→ **WORK INSTRUCTION**
For the word "database", give the number of lines in these entries that contain it, with nothing else.

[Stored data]
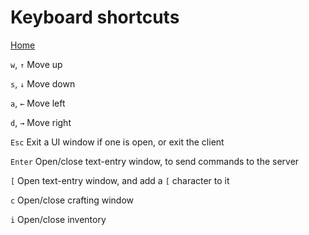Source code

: # Keyboard shortcuts
[Home](index.md)

`w`, `↑` Move up

`s`, `↓` Move down

`a`, `←` Move left

`d`, `→` Move right

`Esc` Exit a UI window if one is open, or exit the client

`Enter` Open/close text-entry window, to send commands to the server

`[` Open text-entry window, and add a `[` character to it

`c` Open/close crafting window

`i` Open/close inventory
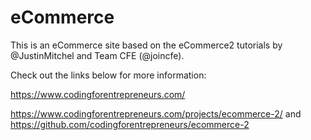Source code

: # eCommerce

This is an eCommerce site based on the eCommerce2 tutorials by @JustinMitchel and Team CFE (@joincfe).

Check out the links below for more information:

https://www.codingforentrepreneurs.com/

https://www.codingforentrepreneurs.com/projects/ecommerce-2/
and https://github.com/codingforentrepreneurs/ecommerce-2






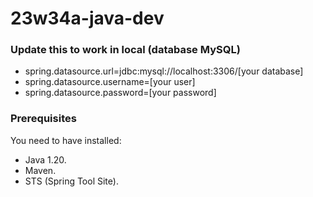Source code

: # 23w34a-java-dev



### Update this to work in local (database MySQL)
- spring.datasource.url=jdbc:mysql://localhost:3306/[your database]
- spring.datasource.username=[your user]
- spring.datasource.password=[your password]

### Prerequisites
You need to have installed:
- Java 1.20.
- Maven.
- STS (Spring Tool Site).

→ **EXERCISE ANSWER**
2